Canadian Medical Association Journal 1995; 153: 671
Pathology in Canada began with that godfather of Canadian medicine, William Osler. After gaining his medical degree from McGill in 1872, he spent a couple of years touring London, Berlin and Vienna, where he came under the influence of the father of pathology, Rudolph Virchow.
He returned to McGill at age 25 as professor of the institutes of medicine, which included what we now recognize as physiology, pathology and microbiology. During his 7 years at McGill, Osler did an average of 100 autopsies a year, many on his own patients. From his work, it is possible to trace an unbroken lineage to the pathology practised in Canada today.
From McGill, Osler went to the University of Pennsylvania, the oldest medical school in the US, where he continued as he had at McGill, practising as an internist and performing his own autopsies. After only 4 years he was lured to the new medical school at Johns Hopkins, where he became part of that golden quadrumvirate of Osler, Howard Kelly, William Welch and W.S. Halstead.
Welch, the dean and professor of pathology, got on well with Osler. One of the trainees in his department was W. G. McCallum, who later became chair of the department. In turn, one of McCallum's trainees was Arnold Rich, who succeeded McCallum as professor. A number of distinguished Canadians trained under Rich, and one of these was Joe McManus, a Queen's graduate who became a founding father of the discipline of histochemistry (his PAS stain is still in use).
The other Canadians to train under Rich were John Hamilton and Lyman Duff. Duff, after a brief stint at the University of Toronto, was recruited to the chair of pathology at McGill, where he established Canada's first department of scientific, experimental pathology. Duff's trainees included John Hamilton, Bob More, Gardner McMillan, Alec Ritchie, Sergio Bencosme and me -- among many others. Ritchie succeeded John Hamilton as chair at Toronto and McMillan followed Duff in McGill's chair.

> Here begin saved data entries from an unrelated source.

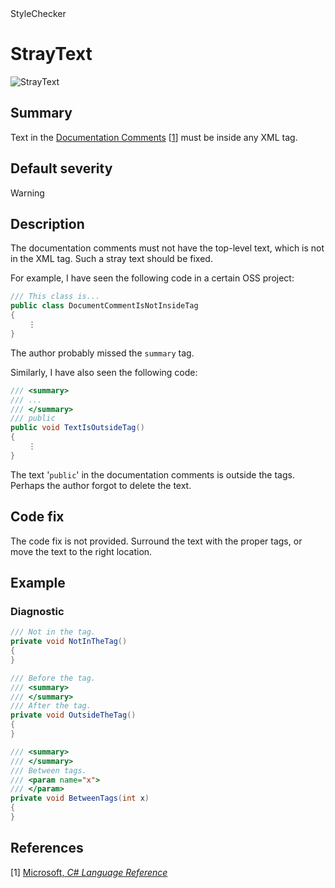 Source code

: <div class="project-logo">StyleChecker</div>
<div id="toc-level" data-values="H2,H3"></div>

# StrayText

<div class="horizontal-scroll">

![StrayText][fig-StrayText]

</div>

## Summary

Text in the [Documentation Comments][microsoft:csharp-documentation-comments]
\[[1](#ref1)\] must be inside any XML tag.

## Default severity

Warning

## Description

The documentation comments must not have the top-level text,
which is not in the XML tag.
Such a stray text should be fixed.

For example, I have seen the following code in a certain OSS project:

```csharp
/// This class is...
public class DocumentCommentIsNotInsideTag
{
    ⋮
}
```

The author probably missed the `summary` tag.

Similarly, I have also seen the following code:

```csharp
/// <summary>
/// ...
/// </summary>
/// public
public void TextIsOutsideTag()
{
    ⋮
}
```

The text '`public`' in the documentation comments is outside the tags.
Perhaps the author forgot to delete the text.

## Code fix

The code fix is not provided.
Surround the text with the proper tags,
or move the text to the right location.

## Example

### Diagnostic

```csharp
/// Not in the tag.
private void NotInTheTag()
{
}

/// Before the tag.
/// <summary>
/// </summary>
/// After the tag.
private void OutsideTheTag()
{
}

/// <summary>
/// </summary>
/// Between tags.
/// <param name="x">
/// </param>
private void BetweenTags(int x)
{
}
```

## References

<a id="ref1"></a>
[1] [Microsoft, _C# Language Reference_][microsoft:csharp-documentation-comments]

[fig-StrayText]:
  https://maroontress.github.io/StyleChecker/images/StrayText.png
[microsoft:csharp-documentation-comments]:
  https://docs.microsoft.com/en-us/dotnet/csharp/language-reference/language-specification/documentation-comments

Thus you can see a virtually unbroken line of what might be called the philosophy of scientific pathology at McGill, Queen's and Toronto -- a line that stretches all the way back to Osler and Virchow.
Although pathology continues to be the linkage between the basic sciences and clinical medicine, its position in the health care hierarchy has changed. When I was an undergraduate at McGill in the late `30s and early `40s, pathology was the discipline that attracted graduates who wanted to study disease using laboratory models.

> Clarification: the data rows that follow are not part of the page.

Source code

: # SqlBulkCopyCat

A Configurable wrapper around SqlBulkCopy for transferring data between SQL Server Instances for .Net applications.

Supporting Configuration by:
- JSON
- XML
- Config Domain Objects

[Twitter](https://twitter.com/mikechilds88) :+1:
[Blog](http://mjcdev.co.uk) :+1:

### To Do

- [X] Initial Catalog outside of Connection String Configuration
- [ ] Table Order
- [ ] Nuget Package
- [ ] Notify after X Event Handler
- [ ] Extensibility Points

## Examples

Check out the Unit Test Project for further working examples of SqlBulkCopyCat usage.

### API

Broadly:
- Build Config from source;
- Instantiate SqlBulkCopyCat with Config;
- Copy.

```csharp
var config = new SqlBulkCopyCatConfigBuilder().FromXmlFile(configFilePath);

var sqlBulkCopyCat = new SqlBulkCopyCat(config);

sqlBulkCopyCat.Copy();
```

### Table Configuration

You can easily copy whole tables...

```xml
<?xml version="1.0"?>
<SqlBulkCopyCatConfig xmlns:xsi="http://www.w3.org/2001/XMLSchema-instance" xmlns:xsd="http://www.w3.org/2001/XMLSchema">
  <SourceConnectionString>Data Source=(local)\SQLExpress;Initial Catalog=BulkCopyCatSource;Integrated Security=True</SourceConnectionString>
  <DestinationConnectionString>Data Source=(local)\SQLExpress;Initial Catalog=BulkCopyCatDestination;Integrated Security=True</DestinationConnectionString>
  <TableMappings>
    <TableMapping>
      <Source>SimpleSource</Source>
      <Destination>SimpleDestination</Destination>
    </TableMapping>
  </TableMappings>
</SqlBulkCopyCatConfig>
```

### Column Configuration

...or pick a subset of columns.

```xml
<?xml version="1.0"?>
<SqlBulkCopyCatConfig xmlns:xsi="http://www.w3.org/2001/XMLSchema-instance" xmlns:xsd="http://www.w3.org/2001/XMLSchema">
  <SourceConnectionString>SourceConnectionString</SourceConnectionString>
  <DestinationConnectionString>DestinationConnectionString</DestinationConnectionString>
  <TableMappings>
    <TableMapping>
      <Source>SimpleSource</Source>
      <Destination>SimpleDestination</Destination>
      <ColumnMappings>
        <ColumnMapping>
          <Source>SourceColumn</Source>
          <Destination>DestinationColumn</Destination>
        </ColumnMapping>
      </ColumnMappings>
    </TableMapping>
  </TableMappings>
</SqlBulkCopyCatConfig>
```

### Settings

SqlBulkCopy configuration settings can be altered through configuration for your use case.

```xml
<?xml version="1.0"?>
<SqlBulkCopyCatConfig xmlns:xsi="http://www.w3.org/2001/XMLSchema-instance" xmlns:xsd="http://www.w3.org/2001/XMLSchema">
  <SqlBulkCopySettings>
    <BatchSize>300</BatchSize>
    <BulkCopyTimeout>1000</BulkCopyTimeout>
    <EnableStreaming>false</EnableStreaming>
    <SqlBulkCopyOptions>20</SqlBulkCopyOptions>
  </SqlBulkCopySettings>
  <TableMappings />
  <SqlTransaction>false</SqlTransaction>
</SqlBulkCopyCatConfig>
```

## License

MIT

All that changed, and changed forever, following World War II. The medical requirements of war resulted in a massive increase in the new breed of physicians we now call clinical scientists. This occurred because of the need to meet the wartime requirement for scientifically based medical care that would keep the fighting forces fit, with minimal losses due to illness or trauma. Research programs were developed to study all aspects of trauma, shock, exposure to the elements, psychologic stress and all of the hazards to which troops are exposed.
After the war, the new clinical scientists sought university appointments that would permit them to continue to study disease using ever more sophisticated technologies. And in the postwar boom years, money to support such efforts was readily available. Although pathology as a discipline was a beneficiary of this new development, it soon became apparent that its near-monopoly over the laboratory study of disease had been lost for good.
It now had to compete with the other clinical disciplines for research funds and traineeships, and had to assume responsibility for the operation of more and more of the increasingly sophisticated clinical laboratories.
Pathologists were slow to recognize the changed world in which they now lived, and lost valuable time in adapting to it. That recognition has now taken place and pathology is well on the way to facing new challenges and establishing itself as a true clinical discipline rather than an aloof sideline spectator.
This is not to say that morbid anatomy has ceased to be the keystone in the arch linking the basic and clinical sciences. It is simply recognition that it is now holding hands with a great many partners in its dance of life.